*RECORD SET*.
----------------

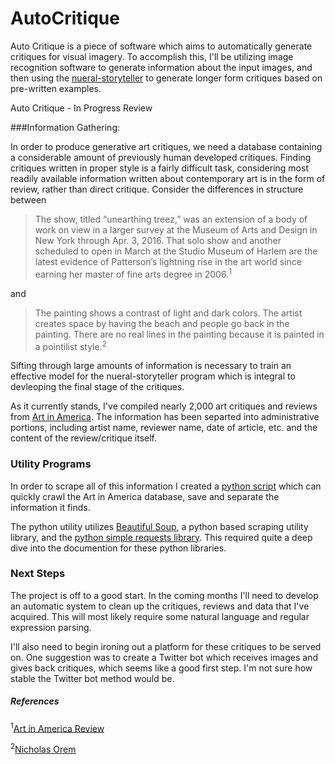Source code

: # AutoCritique

Auto Critique is a piece of software which aims to automatically generate critiques for visual imagery. To accomplish this, I'll be utilizing image recognition software to generate information about the input images, and then using the [nueral-storyteller]("https://github.com/ryankiros/neural-storyteller") to generate longer form critiques based on pre-written examples. 

Auto Critique - In Progress Review 

###Information Gathering:

In order to produce generative art critiques, we need a database containing a considerable amount of previously human developed critiques. Finding critiques written in proper style is a fairly difficult task, considering most readily available information written about contemporary art is in the form of review, rather than direct critique. Consider the differences in structure between 

>The show, titled “unearthing treez,” was an extension of a body of work on view in a larger survey at the Museum of Arts and Design in New York through Apr. 3, 2016. That solo show and another scheduled to open in March at the Studio Museum of Harlem are the latest evidence of Patterson’s lightning rise in the art world since earning her master of fine arts degree in 2006.<sup>1</sup>

and

>The painting shows a contrast of light and dark colors.  The artist creates space by having the beach and people go back in the painting.  There are no real lines in the painting because it is painted in a pointilist style.<sup>2</sup>

Sifting through large amounts of information is necessary to train an effective model for the nueral-storyteller program which is integral to devleoping the final stage of the critiques. 

As it currently stands, I've compiled nearly 2,000 art critiques and reviews from [Art in America](http://www.artinamericamagazine.com/reviews/). The information has been separted into administrative portions, including artist name, reviewer name, date of article, etc. and the content of the review/critique itself.

### Utility Programs

In order to scrape all of this information I created a [python script](https://github.com/Luxapodular/AutoCritique/blob/master/Utilities/Scraping.py) which can quickly crawl the Art in America database, save and separate the information it finds. 

The python utility utilizes [Beautiful Soup](http://www.crummy.com/software/BeautifulSoup/#Download), a python based scraping utility library, and the [python simple requests library](http://docs.python-requests.org/en/latest/). This required quite a deep dive into the documention for these python libraries. 

### Next Steps 

The project is off to a good start. In the coming months I'll need to develop an automatic system to clean up the critiques, reviews and data that I've acquired. This will most likely require some natural language and regular expression parsing. 

I'll also need to begin ironing out a platform for these critiques to be served on. One suggestion was to create a Twitter bot which receives images and gives back critiques, which seems like a good first step. I'm not sure how stable the Twitter bot method would be. 


##### References 
<sup>1</sup>[Art in America Review](http://www.artinamericamagazine.com/reviews/ebony-g-patterson/)

<sup>2</sup>[Nicholas Orem](https://sites.google.com/a/pgcps.org/nicholas-orem-art/Home/homework-2-3/art-critique-example)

----------------

Report back each line in the material above that contains the string "github".

Auto Critique is a piece of software which aims to automatically generate critiques for visual imagery. To accomplish this, I'll be utilizing image recognition software to generate information about the input images, and then using the [nueral-storyteller]("https://github.com/ryankiros/neural-storyteller") to generate longer form critiques based on pre-written examples. 
In order to scrape all of this information I created a [python script](https://github.com/Luxapodular/AutoCritique/blob/master/Utilities/Scraping.py) which can quickly crawl the Art in America database, save and separate the information it finds. 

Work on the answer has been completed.